Task item: All of the records must be set down again word for word.

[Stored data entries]
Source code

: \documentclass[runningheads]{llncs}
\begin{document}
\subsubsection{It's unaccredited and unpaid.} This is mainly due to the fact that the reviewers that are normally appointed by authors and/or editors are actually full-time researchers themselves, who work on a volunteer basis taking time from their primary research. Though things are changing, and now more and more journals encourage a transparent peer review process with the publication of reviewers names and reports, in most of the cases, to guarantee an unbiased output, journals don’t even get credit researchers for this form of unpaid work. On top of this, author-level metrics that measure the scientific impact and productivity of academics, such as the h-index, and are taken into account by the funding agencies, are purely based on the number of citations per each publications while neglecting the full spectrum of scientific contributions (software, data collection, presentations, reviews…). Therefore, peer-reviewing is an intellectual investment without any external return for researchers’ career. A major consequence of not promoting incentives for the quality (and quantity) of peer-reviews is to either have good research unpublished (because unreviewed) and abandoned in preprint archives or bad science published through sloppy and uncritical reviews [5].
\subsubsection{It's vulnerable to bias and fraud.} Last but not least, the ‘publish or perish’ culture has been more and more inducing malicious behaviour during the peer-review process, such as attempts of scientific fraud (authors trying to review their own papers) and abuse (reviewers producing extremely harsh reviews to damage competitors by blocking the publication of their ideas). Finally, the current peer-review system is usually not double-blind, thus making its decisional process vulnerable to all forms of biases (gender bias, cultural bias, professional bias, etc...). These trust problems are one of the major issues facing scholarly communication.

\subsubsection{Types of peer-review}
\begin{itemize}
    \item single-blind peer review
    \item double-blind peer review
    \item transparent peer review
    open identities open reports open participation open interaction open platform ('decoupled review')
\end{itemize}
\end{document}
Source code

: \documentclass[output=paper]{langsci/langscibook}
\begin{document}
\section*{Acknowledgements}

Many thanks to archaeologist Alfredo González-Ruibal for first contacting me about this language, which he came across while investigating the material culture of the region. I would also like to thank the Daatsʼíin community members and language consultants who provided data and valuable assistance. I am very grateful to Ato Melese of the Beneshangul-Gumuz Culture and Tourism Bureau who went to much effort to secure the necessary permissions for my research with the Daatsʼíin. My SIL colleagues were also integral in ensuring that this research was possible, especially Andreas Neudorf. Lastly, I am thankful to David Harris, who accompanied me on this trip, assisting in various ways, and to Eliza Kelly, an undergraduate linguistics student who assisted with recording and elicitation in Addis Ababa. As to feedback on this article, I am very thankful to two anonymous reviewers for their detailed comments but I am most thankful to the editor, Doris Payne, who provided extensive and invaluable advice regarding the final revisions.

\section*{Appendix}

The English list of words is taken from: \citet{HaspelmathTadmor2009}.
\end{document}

Task solution:
Source code

: \documentclass[runningheads]{llncs}
\begin{document}
\subsubsection{It's unaccredited and unpaid.} This is mainly due to the fact that the reviewers that are normally appointed by authors and/or editors are actually full-time researchers themselves, who work on a volunteer basis taking time from their primary research. Though things are changing, and now more and more journals encourage a transparent peer review process with the publication of reviewers names and reports, in most of the cases, to guarantee an unbiased output, journals don’t even get credit researchers for this form of unpaid work. On top of this, author-level metrics that measure the scientific impact and productivity of academics, such as the h-index, and are taken into account by the funding agencies, are purely based on the number of citations per each publications while neglecting the full spectrum of scientific contributions (software, data collection, presentations, reviews…). Therefore, peer-reviewing is an intellectual investment without any external return for researchers’ career. A major consequence of not promoting incentives for the quality (and quantity) of peer-reviews is to either have good research unpublished (because unreviewed) and abandoned in preprint archives or bad science published through sloppy and uncritical reviews [5].
\subsubsection{It's vulnerable to bias and fraud.} Last but not least, the ‘publish or perish’ culture has been more and more inducing malicious behaviour during the peer-review process, such as attempts of scientific fraud (authors trying to review their own papers) and abuse (reviewers producing extremely harsh reviews to damage competitors by blocking the publication of their ideas). Finally, the current peer-review system is usually not double-blind, thus making its decisional process vulnerable to all forms of biases (gender bias, cultural bias, professional bias, etc...). These trust problems are one of the major issues facing scholarly communication.

\subsubsection{Types of peer-review}
\begin{itemize}
    \item single-blind peer review
    \item double-blind peer review
    \item transparent peer review
    open identities open reports open participation open interaction open platform ('decoupled review')
\end{itemize}
\end{document}
Source code

: \documentclass[output=paper]{langsci/langscibook}
\begin{document}
\section*{Acknowledgements}

Many thanks to archaeologist Alfredo González-Ruibal for first contacting me about this language, which he came across while investigating the material culture of the region. I would also like to thank the Daatsʼíin community members and language consultants who provided data and valuable assistance. I am very grateful to Ato Melese of the Beneshangul-Gumuz Culture and Tourism Bureau who went to much effort to secure the necessary permissions for my research with the Daatsʼíin. My SIL colleagues were also integral in ensuring that this research was possible, especially Andreas Neudorf. Lastly, I am thankful to David Harris, who accompanied me on this trip, assisting in various ways, and to Eliza Kelly, an undergraduate linguistics student who assisted with recording and elicitation in Addis Ababa. As to feedback on this article, I am very thankful to two anonymous reviewers for their detailed comments but I am most thankful to the editor, Doris Payne, who provided extensive and invaluable advice regarding the final revisions.

\section*{Appendix}

The English list of words is taken from: \citet{HaspelmathTadmor2009}.
\end{document}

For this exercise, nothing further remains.